So where does this leave us? Happily – in a much better place. The technology is now in really good shape and we have made a lot of progress – from that point of view the delay has been beneficial. In terms of the pilot sites themselves – I am in the process of visiting them in order to get the project refocused and ready to really go live this time. This week I have spent time with North Lincolnshire, Kirklees and Chorley and in all of those sites I think we have a plan to go forward which I think in all cases is stronger than the original proposition because it is more focused. I will blog separately about what the focus of each site will be but key differences from the initial plans are:

  • A decision to focus on a specific topic or area (be it topical of geographic). We were casting the net very wide in most cases and that lack of focus only added to our indecision in terms of actually getting things working
  • A reduced reliance on the idea of community ambassadors. We still feel that they have an important role to play but we are intending to get the sites up and running without relying on the recruitment and participation of these individuals – instead we will look for them as part of the ongoing sustainability of the process
  • The context of the work has changed hugely since we started in terms of the financial climate and as a result we will be putting a much greater emphasis on two areas:
  • Identifying the costs involved in the process that we are running
  • Identifying areas where our new activities can substitute for more expensive offline activities

In talking to the pilots sites I am very aware of how difficult a time it is to work in local government and I have a huge amount of admiration for anyone who prepared to try something new rather than sitting back and waiting to see what happens. I think however that we all agree that someone needs to actually explore and measure what Carl (@gr8governance) calls “Decision making 2.0” and to really evaluate some of the stuff that a lot of people are speculating about with respect to the opportunities that social media and the online world provides to change the way we work with citizens.

So – things are getting back on track with the Virtual Town Hall and I should be able to outline more information on the specific foci for each of the sites in the very near future.

On a slightly different topic – I was at a meeting the other day when I was accused of looking down on some of the ideas that were being suggested as if they came straight out of The Sun newspaper. After I’d re-schooled my face into something a little more meeting friendly I could see what they meant – it seems I don’t have the right expression for ‘I’m thinking about something else’ and had accidentally used my ‘you are talking rubbish’ expression – needless to say I did apologise. However the reason I had mentally moved on to think about something else because in my view it may be interesting but I don’t think that Council’s should be trying to start projects which are best led by the community. However much we want these projects to happen to try and create them for the community is the same attitude of the paternalism which has got us to the point where we have more consumers of services rather than active citizens.
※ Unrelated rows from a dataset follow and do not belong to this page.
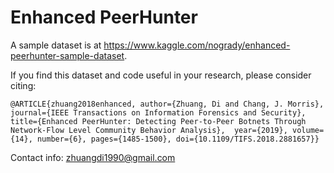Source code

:# Enhanced PeerHunter

A sample dataset is at https://www.kaggle.com/nogrady/enhanced-peerhunter-sample-dataset.

If you find this dataset and code useful in your research, please consider citing:

`@ARTICLE{zhuang2018enhanced,
  author={Zhuang, Di and Chang, J. Morris},
  journal={IEEE Transactions on Information Forensics and Security}, 
  title={Enhanced PeerHunter: Detecting Peer-to-Peer Botnets Through Network-Flow Level Community Behavior Analysis}, 
  year={2019},
  volume={14},
  number={6},
  pages={1485-1500},
  doi={10.1109/TIFS.2018.2881657}}`

Contact info: zhuangdi1990@gmail.com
To be clear – this is not to say that community projects are not hugely important and should be supported whenever feasible – more that I don’t think that Council can or should be trying to create them because Council’s don’t do this kind of thing as well as the community can do it themselves. We need to be supporting and empowering local communities and then leaving them to get on with stuff themselves. Harsh but fair.

In the meantime I believe that Local Authorities need to address some of the bigger problems in terms of how we manage decision making across the whole unit – not just at the community level because we apportion resources and make decisions on this basis. I am relieved to think that there are people looking at the really important hyperlocal level around limited and discrete issues because it needs doing and the community needs to step up to the challenge – but my attention is focused on how we bring these small communities together and help them negotiate with each other for limited resources – because this wider negotiation is the issue that local government is really wrestling with.  This is the point of the Virtual Town Hall project and I am looking forward to getting on and making some more progress.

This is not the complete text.